**Problem to work on**
Search the records for the word "lambda" and copy every line in which it occurs.

[Plain-text document sources]
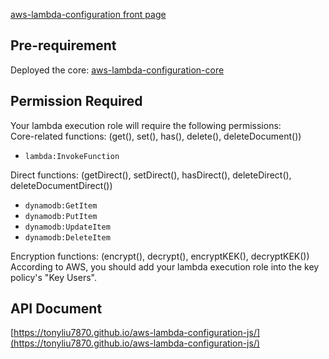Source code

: [aws-lambda-configuration front page](https://github.com/tonyliu7870/aws-lambda-configuration)    
  
## Pre-requirement  
Deployed the core: [aws-lambda-configuration-core](https://github.com/tonyliu7870/aws-lambda-configuration-core)  
  
## Permission Required  
Your lambda execution role will require the following permissions:  
Core-related functions: (get(), set(), has(), delete(), deleteDocument())  
- `lambda:InvokeFunction`  
  
Direct functions:  (getDirect(), setDirect(), hasDirect(), deleteDirect(), deleteDocumentDirect())  
- `dynamodb:GetItem`  
- `dynamodb:PutItem`  
- `dynamodb:UpdateItem`  
- `dynamodb:DeleteItem`  
  
Encryption functions:  (encrypt(), decrypt(), encryptKEK(), decryptKEK())  
According to AWS, you should add your lambda execution role into the key policy's "Key Users".  
  
## API Document  
[https://tonyliu7870.github.io/aws-lambda-configuration-js/](https://tonyliu7870.github.io/aws-lambda-configuration-js/)  
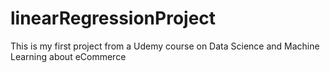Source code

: # linearRegressionProject
This is my first project from a Udemy course on Data Science and Machine Learning about eCommerce
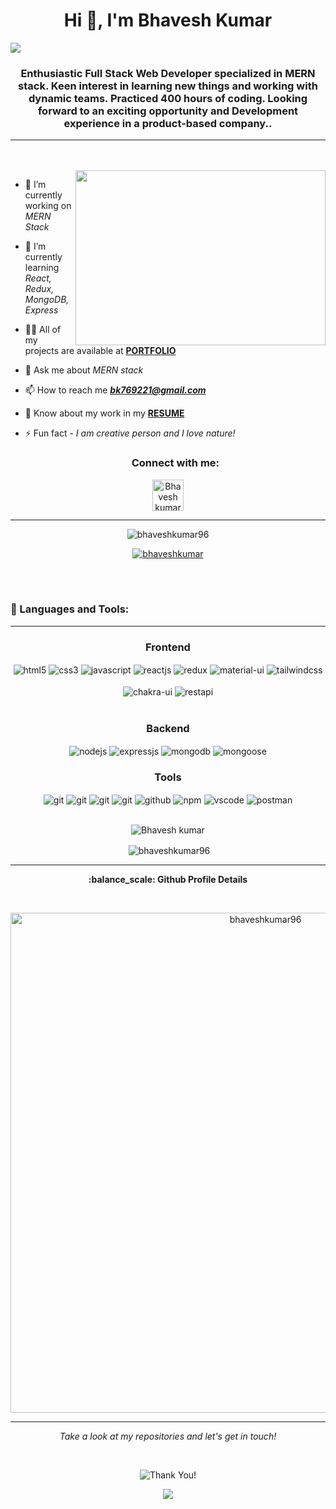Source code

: <h1 align="center">Hi 👋, I'm Bhavesh Kumar</h1>
<img src="https://i.ibb.co/1Mkn1V8/Bhavesh-Kumar.png" />

<h3 align="center">Enthusiastic Full Stack Web Developer specialized in MERN stack. Keen
interest in learning new things and working with dynamic teams. Practiced
400 hours of coding. Looking forward to an exciting opportunity and
Development experience in a product-based company..</h3
  <img src="https://user-images.githubusercontent.com/73097560/115834477-dbab4500-a447-11eb-908a-139a6edaec5c.gif" align="center" alt="html5" />
  
  <hr/>
  <br>
  <br/>
  <img src="https://media4.giphy.com/media/qgQUggAC3Pfv687qPC/giphy.gif?cid=790b7611dd0b5a1d32815ba634cffe95cbb644750574e50d&rid=giphy.gif&ct=g" width="400" height="280" align="right" />

- 🔭 I’m currently working on *MERN Stack*

- 🌱 I’m currently learning *React, Redux, MongoDB, Express*

- 👨‍💻 All of my projects are available at <b><a href="https://bhaveshkumar96.github.io" target="_blank">PORTFOLIO</a></b>

- 💬 Ask me about *MERN stack*

- 📫 How to reach me <b>*bk769221@gmail.com*</b>

- 📄 Know about my work in my <b><a href="https://drive.google.com/file/d/1qtwMLZiIyi5jg9m4jee5n-_5HCxdjJyX/view?usp=share_link" target="_blank">RESUME</a></b>

- ⚡ Fun fact - *I am creative person and I love nature!*
  <h3 align="center">Connect with me:</h3>
<p align="center">
<a href="https://www.linkedin.com/in/bhavesh-kumar-184451200/" target="blank"><img align="center" src="https://i.ibb.co/fp7L20F/icons8-linkedin-48.png" alt="Bhavesh kumar" height="50" width="50" /></a>
</p>
   <hr>
  
 
  <div align="center">
<p align="center"> <img src="https://komarev.com/ghpvc/?username=bhaveshkumar96&label=Profile%20views&color=0e75b6&style=flat" alt="bhaveshkumar96" /> </p>

<p align="center"> <a href="https://github.com/ryo-ma/github-profile-trophy"><img src="https://github-profile-trophy.vercel.app/?username=bhaveshkumar96" alt="bhaveshkumar" /></a> </p>
  </div>
    <br />
     <br />
  <h3> 🚀 Languages and Tools:</h3>
<hr />
<div align="center">
 
 <div align="center"><h3 align="center">Frontend</h3>
<img src="https://img.shields.io/badge/html5-%23E34F26.svg?style=for-the-badge&logo=html5&logoColor=white" align="center" alt="html5">
<img src = "https://img.shields.io/badge/css3-%231572B6.svg?style=for-the-badge&logo=css3&logoColor=white" align="center" alt="css3">
<img src ="https://img.shields.io/badge/javascript-%23323330.svg?style=for-the-badge&logo=javascript&logoColor=%23F7DF1E" align="center" alt="javascript">
<img src="https://img.shields.io/badge/React-20232A?style=for-the-badge&logo=react&logoColor=61DAFB"  align="center" alt="reactjs" />
<img src="https://img.shields.io/badge/Redux-593D88?style=for-the-badge&logo=redux&logoColor=white"  align="center" alt="redux" />
<img src="https://img.shields.io/badge/Material%20UI-007FFF?style=for-the-badge&logo=mui&logoColor=white"  align="center" alt="material-ui"/>
<img src = "https://img.shields.io/badge/tailwind css-%2338B2AC.svg?style=for-the-badge&logo=tailwind-css&logoColor=white" align="center" alt="tailwindcss"/>
<br/>
<br/>
  <img src = "https://img.shields.io/badge/chakra ui-%234ED1C5.svg?style=for-the-badge&logo=chakraui&logoColor=white" align="center" alt="chakra-ui"/>
  <img src="https://img.shields.io/badge/rest api-%23000000.svg?style=for-the-badge&logo=flask&logoColor=white" align="center" alt="restapi"/>
  
</div>
 <br/>
  <div align="center"><h3 align="center">Backend</h3> 
<img src="https://img.shields.io/badge/Node.js-339933?style=for-the-badge&logo=nodedotjs&logoColor=white" align="center" alt="nodejs" />
<img src="https://img.shields.io/badge/Express.js-000000?style=for-the-badge&logo=express&logoColor=white" align="center" alt="expressjs"/>
<img src="https://img.shields.io/badge/MongoDB-4EA94B?style=for-the-badge&logo=mongodb&logoColor=white" align="center" alt="mongodb"/>
<img src="https://img.shields.io/badge/mongoose-%2300f.svg?style=for-the-badge&logo=fastify&logoColor=white" align="center" alt="mongoose"/>
 </div>
 
 <div align="center"><h3 align="center">Tools</h3> 
  <img src="https://img.shields.io/badge/heroku-%23430098.svg?style=for-the-badge&logo=heroku&logoColor=white" align="center" alt="git"/>
   <img src="https://img.shields.io/badge/netlify-%23000000.svg?style=for-the-badge&logo=netlify&logoColor=#00C7B7" align="center" alt="git"/>
   <img src="https://img.shields.io/badge/vercel-%23000000.svg?style=for-the-badge&logo=vercel&logoColor=whit" align="center" alt="git"/>
   <img src="https://img.shields.io/badge/Git-f44d27?style=for-the-badge&logo=git&logoColor=white"  align="center" alt="git"/>
   <img src="https://img.shields.io/badge/GitHub-100000?style=for-the-badge&logo=github&logoColor=white"  align="center" alt="github"/>
   <img src = "https://img.shields.io/badge/NPM-%23000000.svg?style=for-the-badge&logo=npm&logoColor=white" align="center" alt="npm">
   <img src="https://img.shields.io/badge/Visual%20Studio-5C2D91.svg?style=for-the-badge&logo=visual-studio&logoColor=white"  align="center" alt="vscode"/>
   <img src ="https://img.shields.io/badge/Postman-FF6C37?style=for-the-badge&logo=postman&logoColor=white" align="center" alt="postman">
     <br />
     <br />





<p><img align="center" src="https://github-readme-stats.vercel.app/api/top-langs?username=bhaveshkumar96&show_icons=true&locale=en&layout=compact" alt="Bhavesh kumar" /></p>

<p>&nbsp;<img align="center" src="https://github-readme-stats.vercel.app/api?username=bhaveshkumar96&show_icons=true&locale=en" alt="bhaveshkumar96" /></p>
   <hr>
   </p>
<!--  <p align="center"<a href="#"><img alt="Jay" src="https://activity-graph.herokuapp.com/graph?     username=jayprakashlohar&bg_color=0D1117&color=e05397&line=e05397&point=FFFFFF&hide_border=true&" /></a></p>  -->
<!--  [<img src='https://raw.githubusercontent.com/bhaveshkumar96/social-icons/9d939e1c5b7ea4a24ac39c3e4631970c0aa1b920/SVG/White/Github_white.svg' alt='github' height='40' width='60'>](https://github.com/bhaveshkumar96)  [<img src='https://raw.githubusercontent.com/bhaveshkumar96/social-icons/9d939e1c5b7ea4a24ac39c3e4631970c0aa1b920/SVG/White/LinkedIN_white.svg' alt='linkedin' height='40' width='60'>](https://www.linkedin.com/in/gaurav-singh-63196723a/)   -->



 
<div>
  <p align='center'><b> :balance_scale: Github Profile Details</b></p><br/>
<!--   [![Github activity graph](https://github-readme-activity-graph.cyclic.app/graph?username=bhaveshkumar96&theme=rogue)](https://github.com/ashutosh00710/github-readme-activity-graph) -->
  <p align="center"><img width="800px" src="https://github-profile-summary-cards.vercel.app/api/cards/profile-details?username=bhaveshkumar96" alt="bhaveshkumar96" align = "center"/></p>
</div>
    <hr>
   <p align="center">
    <i>Take a look at my repositories and let's get in touch!</i><br><br>
    <code>
<!-- <a target="_blank" rel="noopener noreferrer" href="https://github.com/Kushal997-das/Kushal997-das/blob/master/Profile%20generator/marquee.svg"><img align="center" height="70" alt="Thanks" width="100%" src="https://github.com/Kushal997-das/Kushal997-das/raw/master/Profile%20generator/marquee.svg" style="max-width: 100%;"></a> -->
</code>
   <img alt="Thank You!" title="Thank You" src="https://img.shields.io/badge/Thank-You-ff69b4.svg"/>
</p>
 <img  src="https://1.bp.blogspot.com/-j2jZQxVwN_Q/Xeo_qPiB7MI/AAAAAAAAJk0/3uzkpeUXCpYnRjwwBnDiyYlVlYXmkl4zgCLcBGAsYHQ/s1600/Thank-You-GIF%2B%25287%2529.gif" />
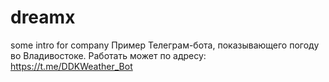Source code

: # dreamx
some intro for company
Пример Телеграм-бота, показывающего погоду во Владивостоке.
Работать может по адресу: https://t.me/DDKWeather_Bot

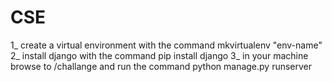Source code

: # CSE

1_ create a virtual environment 
    with the command mkvirtualenv "env-name"
2_ install django 
    with the command pip install django
3_ in your machine browse to /challange and run the command python manage.py runserver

**Response to this exercise**
: [aws-lambda-configuration front page](https://github.com/tonyliu7870/aws-lambda-configuration)    
Deployed the core: [aws-lambda-configuration-core](https://github.com/tonyliu7870/aws-lambda-configuration-core)  
Your lambda execution role will require the following permissions:  
- `lambda:InvokeFunction`  
According to AWS, you should add your lambda execution role into the key policy's "Key Users".  
[https://tonyliu7870.github.io/aws-lambda-configuration-js/](https://tonyliu7870.github.io/aws-lambda-configuration-js/)  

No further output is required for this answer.